Stopping at the line that holds "imports and exports.", repeat the lines below exactly, starting from the very first and including that final line.
=== Supplied data ===
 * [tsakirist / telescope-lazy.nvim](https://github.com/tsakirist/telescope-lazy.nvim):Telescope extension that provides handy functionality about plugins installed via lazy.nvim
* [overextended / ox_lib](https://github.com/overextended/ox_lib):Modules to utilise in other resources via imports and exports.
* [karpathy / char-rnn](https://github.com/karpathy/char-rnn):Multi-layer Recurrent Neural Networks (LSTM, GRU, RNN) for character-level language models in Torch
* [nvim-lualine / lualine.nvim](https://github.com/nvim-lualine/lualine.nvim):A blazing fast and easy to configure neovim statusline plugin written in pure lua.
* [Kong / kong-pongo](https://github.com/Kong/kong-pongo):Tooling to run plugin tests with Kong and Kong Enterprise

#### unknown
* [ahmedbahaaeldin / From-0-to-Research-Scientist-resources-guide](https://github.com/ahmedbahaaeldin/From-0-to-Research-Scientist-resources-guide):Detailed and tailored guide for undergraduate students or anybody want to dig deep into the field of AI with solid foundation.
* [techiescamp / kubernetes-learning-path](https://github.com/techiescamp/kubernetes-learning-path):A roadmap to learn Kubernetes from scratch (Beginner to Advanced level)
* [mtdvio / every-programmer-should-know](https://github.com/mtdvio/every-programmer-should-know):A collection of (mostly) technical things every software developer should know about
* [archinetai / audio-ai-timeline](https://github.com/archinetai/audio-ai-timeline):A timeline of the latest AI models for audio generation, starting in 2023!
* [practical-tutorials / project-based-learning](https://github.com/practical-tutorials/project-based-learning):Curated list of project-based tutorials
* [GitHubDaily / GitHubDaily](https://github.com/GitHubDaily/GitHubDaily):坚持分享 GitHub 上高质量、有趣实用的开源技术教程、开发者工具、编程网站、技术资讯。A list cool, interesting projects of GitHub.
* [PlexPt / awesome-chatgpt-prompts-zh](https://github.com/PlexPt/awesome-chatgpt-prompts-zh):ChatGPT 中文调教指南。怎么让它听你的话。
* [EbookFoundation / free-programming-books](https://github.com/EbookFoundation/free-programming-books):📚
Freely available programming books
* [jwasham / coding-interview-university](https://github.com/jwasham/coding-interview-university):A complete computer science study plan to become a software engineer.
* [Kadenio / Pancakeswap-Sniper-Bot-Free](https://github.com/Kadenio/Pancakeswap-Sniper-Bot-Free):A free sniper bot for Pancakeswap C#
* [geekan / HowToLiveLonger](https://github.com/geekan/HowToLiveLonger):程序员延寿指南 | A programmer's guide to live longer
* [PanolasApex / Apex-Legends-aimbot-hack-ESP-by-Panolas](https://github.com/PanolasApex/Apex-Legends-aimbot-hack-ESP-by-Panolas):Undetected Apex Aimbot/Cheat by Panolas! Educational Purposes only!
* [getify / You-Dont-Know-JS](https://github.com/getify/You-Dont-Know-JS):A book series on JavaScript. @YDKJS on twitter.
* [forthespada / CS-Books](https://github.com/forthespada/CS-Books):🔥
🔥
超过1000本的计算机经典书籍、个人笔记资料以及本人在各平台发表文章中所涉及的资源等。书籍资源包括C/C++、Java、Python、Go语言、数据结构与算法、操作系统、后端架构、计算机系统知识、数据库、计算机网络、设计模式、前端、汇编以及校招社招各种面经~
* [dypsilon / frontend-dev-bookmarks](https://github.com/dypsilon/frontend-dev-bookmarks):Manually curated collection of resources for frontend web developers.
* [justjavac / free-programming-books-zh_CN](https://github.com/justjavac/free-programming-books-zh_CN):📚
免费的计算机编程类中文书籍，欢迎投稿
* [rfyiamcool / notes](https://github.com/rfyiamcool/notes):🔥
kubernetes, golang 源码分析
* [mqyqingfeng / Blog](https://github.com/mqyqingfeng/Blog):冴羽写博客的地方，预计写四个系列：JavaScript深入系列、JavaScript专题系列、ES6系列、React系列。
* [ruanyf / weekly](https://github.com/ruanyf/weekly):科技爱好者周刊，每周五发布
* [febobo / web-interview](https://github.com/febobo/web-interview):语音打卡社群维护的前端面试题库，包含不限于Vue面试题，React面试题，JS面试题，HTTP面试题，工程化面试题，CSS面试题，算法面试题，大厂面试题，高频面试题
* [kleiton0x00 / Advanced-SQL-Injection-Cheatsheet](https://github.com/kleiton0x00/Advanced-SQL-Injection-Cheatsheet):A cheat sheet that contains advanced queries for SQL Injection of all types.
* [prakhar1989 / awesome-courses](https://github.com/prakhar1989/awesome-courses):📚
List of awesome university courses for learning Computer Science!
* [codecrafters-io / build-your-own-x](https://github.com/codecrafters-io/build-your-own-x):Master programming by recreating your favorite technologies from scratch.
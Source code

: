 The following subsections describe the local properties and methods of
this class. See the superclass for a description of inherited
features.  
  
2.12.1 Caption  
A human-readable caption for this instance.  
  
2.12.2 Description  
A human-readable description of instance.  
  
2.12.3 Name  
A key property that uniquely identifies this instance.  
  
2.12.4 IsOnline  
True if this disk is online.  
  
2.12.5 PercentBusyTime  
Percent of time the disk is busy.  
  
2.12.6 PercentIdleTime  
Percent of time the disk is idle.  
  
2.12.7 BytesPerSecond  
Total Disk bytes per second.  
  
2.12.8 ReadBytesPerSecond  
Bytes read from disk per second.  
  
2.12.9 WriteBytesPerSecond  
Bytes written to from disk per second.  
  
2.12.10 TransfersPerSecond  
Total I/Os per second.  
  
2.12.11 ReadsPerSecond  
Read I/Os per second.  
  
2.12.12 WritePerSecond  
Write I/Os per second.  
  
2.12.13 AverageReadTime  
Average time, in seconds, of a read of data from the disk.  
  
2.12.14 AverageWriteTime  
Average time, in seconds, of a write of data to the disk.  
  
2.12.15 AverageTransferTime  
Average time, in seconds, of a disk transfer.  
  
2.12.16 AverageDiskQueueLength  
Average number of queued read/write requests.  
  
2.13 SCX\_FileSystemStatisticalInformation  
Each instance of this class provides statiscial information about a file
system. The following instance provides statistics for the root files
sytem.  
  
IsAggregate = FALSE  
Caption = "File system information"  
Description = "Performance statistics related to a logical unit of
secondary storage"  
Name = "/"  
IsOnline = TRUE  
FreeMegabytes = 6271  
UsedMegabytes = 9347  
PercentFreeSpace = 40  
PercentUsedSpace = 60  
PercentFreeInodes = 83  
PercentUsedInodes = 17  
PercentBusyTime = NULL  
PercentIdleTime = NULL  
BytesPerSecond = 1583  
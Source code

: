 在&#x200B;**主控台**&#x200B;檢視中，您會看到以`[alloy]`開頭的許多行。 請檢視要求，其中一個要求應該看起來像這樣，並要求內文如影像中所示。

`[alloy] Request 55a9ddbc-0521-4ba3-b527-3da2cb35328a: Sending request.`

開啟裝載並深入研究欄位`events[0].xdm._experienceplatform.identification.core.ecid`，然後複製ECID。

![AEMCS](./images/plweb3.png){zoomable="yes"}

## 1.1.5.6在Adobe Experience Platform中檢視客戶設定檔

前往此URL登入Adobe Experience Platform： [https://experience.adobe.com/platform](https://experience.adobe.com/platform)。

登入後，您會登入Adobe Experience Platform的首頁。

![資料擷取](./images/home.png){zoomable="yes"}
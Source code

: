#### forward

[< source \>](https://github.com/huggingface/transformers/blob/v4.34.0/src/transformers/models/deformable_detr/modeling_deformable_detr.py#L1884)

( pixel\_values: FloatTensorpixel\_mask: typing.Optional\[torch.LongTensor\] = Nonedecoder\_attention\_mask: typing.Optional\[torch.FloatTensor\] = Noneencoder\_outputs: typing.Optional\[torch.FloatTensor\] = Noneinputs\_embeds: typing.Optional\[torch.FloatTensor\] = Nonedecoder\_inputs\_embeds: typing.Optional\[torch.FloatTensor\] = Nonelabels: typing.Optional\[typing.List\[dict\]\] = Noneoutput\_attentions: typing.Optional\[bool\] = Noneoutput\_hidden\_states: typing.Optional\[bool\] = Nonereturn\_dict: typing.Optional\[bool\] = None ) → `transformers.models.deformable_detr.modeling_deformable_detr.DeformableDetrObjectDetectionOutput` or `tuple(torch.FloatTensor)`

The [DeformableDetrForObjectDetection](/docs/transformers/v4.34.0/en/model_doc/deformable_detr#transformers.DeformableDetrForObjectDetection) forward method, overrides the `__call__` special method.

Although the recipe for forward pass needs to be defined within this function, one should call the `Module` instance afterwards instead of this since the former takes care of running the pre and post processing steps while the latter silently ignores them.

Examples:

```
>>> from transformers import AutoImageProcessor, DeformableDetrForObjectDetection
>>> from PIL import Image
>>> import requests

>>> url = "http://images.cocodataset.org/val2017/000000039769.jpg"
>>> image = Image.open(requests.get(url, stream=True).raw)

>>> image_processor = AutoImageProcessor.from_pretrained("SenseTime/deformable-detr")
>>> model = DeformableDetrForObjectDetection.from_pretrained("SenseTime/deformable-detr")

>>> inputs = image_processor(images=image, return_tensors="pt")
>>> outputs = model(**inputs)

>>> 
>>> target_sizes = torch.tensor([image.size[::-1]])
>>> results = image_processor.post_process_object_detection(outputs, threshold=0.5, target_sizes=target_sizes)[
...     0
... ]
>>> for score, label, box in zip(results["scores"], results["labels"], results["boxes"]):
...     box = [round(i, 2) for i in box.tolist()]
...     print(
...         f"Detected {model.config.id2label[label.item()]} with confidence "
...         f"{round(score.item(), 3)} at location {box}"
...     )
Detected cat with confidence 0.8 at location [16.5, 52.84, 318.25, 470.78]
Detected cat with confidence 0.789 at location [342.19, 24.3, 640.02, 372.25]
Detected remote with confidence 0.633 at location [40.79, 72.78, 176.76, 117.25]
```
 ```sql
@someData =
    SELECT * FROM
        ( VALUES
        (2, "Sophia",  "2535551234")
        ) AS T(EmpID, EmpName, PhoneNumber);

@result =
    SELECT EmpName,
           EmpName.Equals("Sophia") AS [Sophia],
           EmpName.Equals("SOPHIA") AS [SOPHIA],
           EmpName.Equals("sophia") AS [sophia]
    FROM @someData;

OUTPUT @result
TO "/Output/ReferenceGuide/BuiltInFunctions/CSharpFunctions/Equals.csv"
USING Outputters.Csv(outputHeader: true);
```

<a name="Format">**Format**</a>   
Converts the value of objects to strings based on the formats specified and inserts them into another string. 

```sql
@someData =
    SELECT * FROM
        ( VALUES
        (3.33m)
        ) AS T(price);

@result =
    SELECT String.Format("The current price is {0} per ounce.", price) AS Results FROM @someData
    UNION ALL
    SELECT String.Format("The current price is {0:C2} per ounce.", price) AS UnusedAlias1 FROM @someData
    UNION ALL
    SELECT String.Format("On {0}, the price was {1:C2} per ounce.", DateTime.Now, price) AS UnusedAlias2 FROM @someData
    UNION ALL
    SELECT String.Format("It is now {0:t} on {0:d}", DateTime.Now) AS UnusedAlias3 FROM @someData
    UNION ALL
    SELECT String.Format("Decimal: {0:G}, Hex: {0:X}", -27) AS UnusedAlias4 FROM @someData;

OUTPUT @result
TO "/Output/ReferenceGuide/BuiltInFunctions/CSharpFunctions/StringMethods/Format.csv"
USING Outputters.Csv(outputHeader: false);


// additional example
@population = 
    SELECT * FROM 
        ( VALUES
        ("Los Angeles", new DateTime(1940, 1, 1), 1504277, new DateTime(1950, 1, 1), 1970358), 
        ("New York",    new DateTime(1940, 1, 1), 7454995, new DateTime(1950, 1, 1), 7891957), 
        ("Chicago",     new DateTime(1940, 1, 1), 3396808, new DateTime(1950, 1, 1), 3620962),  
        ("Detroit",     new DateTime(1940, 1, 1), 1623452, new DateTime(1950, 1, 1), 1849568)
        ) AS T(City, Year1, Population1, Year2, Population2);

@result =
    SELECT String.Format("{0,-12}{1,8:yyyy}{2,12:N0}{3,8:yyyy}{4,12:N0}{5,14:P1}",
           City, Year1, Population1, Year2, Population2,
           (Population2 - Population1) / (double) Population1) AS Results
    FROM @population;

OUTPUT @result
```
===
» **Problem solution**:
 * [tsakirist / telescope-lazy.nvim](https://github.com/tsakirist/telescope-lazy.nvim):Telescope extension that provides handy functionality about plugins installed via lazy.nvim
* [overextended / ox_lib](https://github.com/overextended/ox_lib):Modules to utilise in other resources via imports and exports.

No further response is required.